Not really a milk man story, but back when I was a kid, my dad and my uncle owned a small restaurant together up at the 1000 Islands. Had a motel and Gas station too. It was a seasonal place, open April through Labor Day. Our moms and us kids all went out for the summers.  Anyway, when the milk delivery guy came by, my cousin, Mike, and I would run out. He would give us each a small pint bottle of chocolate milk.  He kept them in the back of the truck, near the cooler, so they were nearly frozen.*


----------



## MarciKS (Jun 21, 2020)

ours just came up and put the glass bottles on the porch.


----------



## Lewkat (Jun 21, 2020)

RadishRose said:


>


When I was in college, I always had this on when I was up half the night and a.m. studying for exams.  Loved this theme song.


911 said:


> We had a box on the porch. We could leave a note for how many quarts of milk, chocolate milk and orange juice we wanted.
> 
> View attachment 110530


I used to get up before everyone else and go out and get the milk out of the box.  The bottles had a narrowed neck and the cream was on top which I would always drink.  Dad would be livid for he wanted that for his coffee.  To say I was their problem child is a gross understatement.


----------



## MarciKS (Jun 21, 2020)

lol @ lew!

my father reminded me today that i used to lick the salt of the chips and put them back in the bag. he'd be the one to discover it. lol! so i totally get it.


----------



## win231 (Jun 22, 2020)

I don't remember ever seeing a milkman.  But I do remember those heavy bottles & that thick cream at the top.

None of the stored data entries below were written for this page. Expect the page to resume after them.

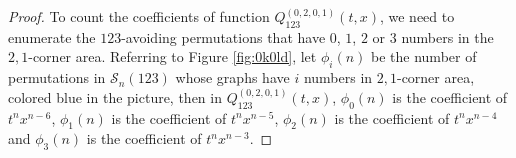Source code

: \documentclass[
final,nomarks
]{dmtcs-episciences}
\newcommand{\fref}[1]{Figure \ref{fig:#1}}
\newcommand{\Sn}[1]{\mathcal{S}_{#1}}
\newcommand{\Qm}[1]{Q_{123}^{(#1)}(t,x)}
\begin{document}
\begin{proof}
	To count the coefficients of function \begin{math}\Qm{0,2,0,1}\end{math}, we need to enumerate the \begin{math}123\end{math}-avoiding permutations that have \begin{math}0\end{math}, \begin{math}1\end{math}, \begin{math}2\end{math} or \begin{math}3\end{math} numbers in the \begin{math}2,1\end{math}-corner area. Referring to \fref{0k0ld}, let \begin{math}\phi_i(n)\end{math} be the number of permutations in \begin{math}\Sn{n}(123)\end{math} whose graphs have \begin{math}i\end{math} numbers in \begin{math}2,1\end{math}-corner area, colored blue in the picture, then in \begin{math}\Qm{0,2,0,1}\end{math}, \begin{math}\phi_0(n)\end{math} is the coefficient of \begin{math}t^n x^{n-6}\end{math}, \begin{math}\phi_1(n)\end{math} is the coefficient of \begin{math}t^n x^{n-5}\end{math}, \begin{math}\phi_2(n)\end{math} is the coefficient of \begin{math}t^n x^{n-4}\end{math} and \begin{math}\phi_3(n)\end{math} is the coefficient of \begin{math}t^n x^{n-3}\end{math}. 
	

\end{proof}
\end{document}
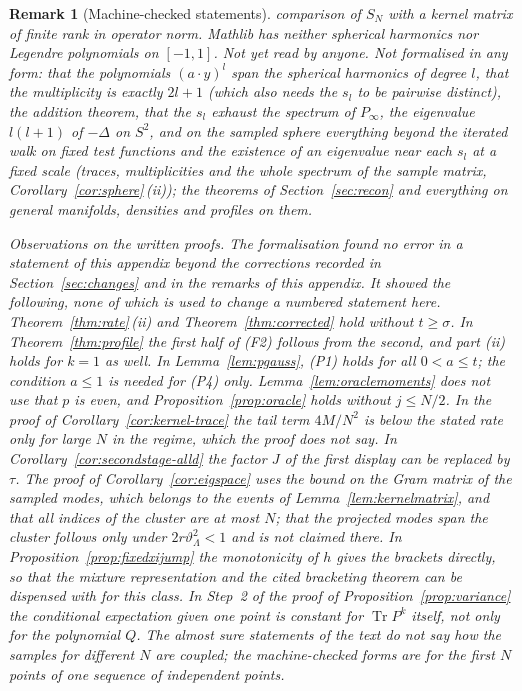 \documentclass[11pt,a4paper]{article}
\theoremstyle{stmt}
\theoremstyle{defn}
\theoremstyle{rmk}
\newtheorem{remark}[theorem]{Remark}
\numberwithin{equation}{section}
\DeclareMathOperator{\Tr}{Tr}
\begin{document}
{\begin{remark}[Machine-checked statements]
comparison of $S_N$ with a kernel matrix of finite rank in operator norm. Mathlib has neither spherical harmonics nor Legendre polynomials on $[-1,1]$. Not yet read by anyone. Not formalised in any form: that the polynomials $(a\cdot y)^l$ span the spherical harmonics of degree $l$, that the multiplicity is exactly $2l+1$ (which also needs the $s_l$ to be pairwise distinct), the addition theorem, that the $s_l$ exhaust the spectrum of $P_\infty$, the eigenvalue $l(l+1)$ of $-\Delta$ on $S^2$, and on the sampled sphere everything beyond the iterated walk on fixed test functions and the existence of an eigenvalue near each $s_l$ at a fixed scale (traces, multiplicities and the whole spectrum of the sample matrix, Corollary~\ref{cor:sphere}\,(ii)); the theorems of Section~\ref{sec:recon} and everything on general manifolds, densities and profiles on them.

\emph{Observations on the written proofs.} The formalisation found no error in a statement of this appendix beyond the corrections recorded in Section~\ref{sec:changes} and in the remarks of this appendix. It showed the following, none of which is used to change a numbered statement here. Theorem~\ref{thm:rate}\,(ii) and Theorem~\ref{thm:corrected} hold without $t\ge\sigma$. In Theorem~\ref{thm:profile} the first half of \textup{(F2)} follows from the second, and part (ii) holds for $k=1$ as well. In Lemma~\ref{lem:pgauss}, (P1) holds for all $0<a\le t$; the condition $a\le1$ is needed for (P4) only. Lemma~\ref{lem:oraclemoments} does not use that $p$ is even, and Proposition~\ref{prop:oracle} holds without $j\le N/2$. In the proof of Corollary~\ref{cor:kernel-trace} the tail term $4M/N^2$ is below the stated rate only for large $N$ in the regime, which the proof does not say. In Corollary~\ref{cor:secondstage-alld} the factor $J$ of the first display can be replaced by $\tau$. The proof of Corollary~\ref{cor:eigspace} uses the bound on the Gram matrix of the sampled modes, which belongs to the events of Lemma~\ref{lem:kernelmatrix}, and that all indices of the cluster are at most $N$; that the projected modes span the cluster follows only under $2r\vartheta_\Lambda^2<1$ and is not claimed there. In Proposition~\ref{prop:fixedxijump} the monotonicity of $h$ gives the brackets directly, so that the mixture representation and the cited bracketing theorem can be dispensed with for this class. In Step~2 of the proof of Proposition~\ref{prop:variance} the conditional expectation given one point is constant for $\Tr P^k$ itself, not only for the polynomial $Q$. The almost sure statements of the text do not say how the samples for different $N$ are coupled; the machine-checked forms are for the first $N$ points of one sequence of independent points.


\end{remark}}
\end{document}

Why are there so many jokes about the milkman or the mailman being the kid's father?


----------



## squatting dog (Jun 22, 2020)




----------



## Treacle (Jun 22, 2020)

We had the milkman when I lived with my grandparents. His name was Eric and according to my grandmother he had flat feet. What that had to do with anything I don't know.  For some strange reason this has made me think of the song title by Benny Hill 'Ernie the fastest milkman in the West. Eric certainly wasn't ! 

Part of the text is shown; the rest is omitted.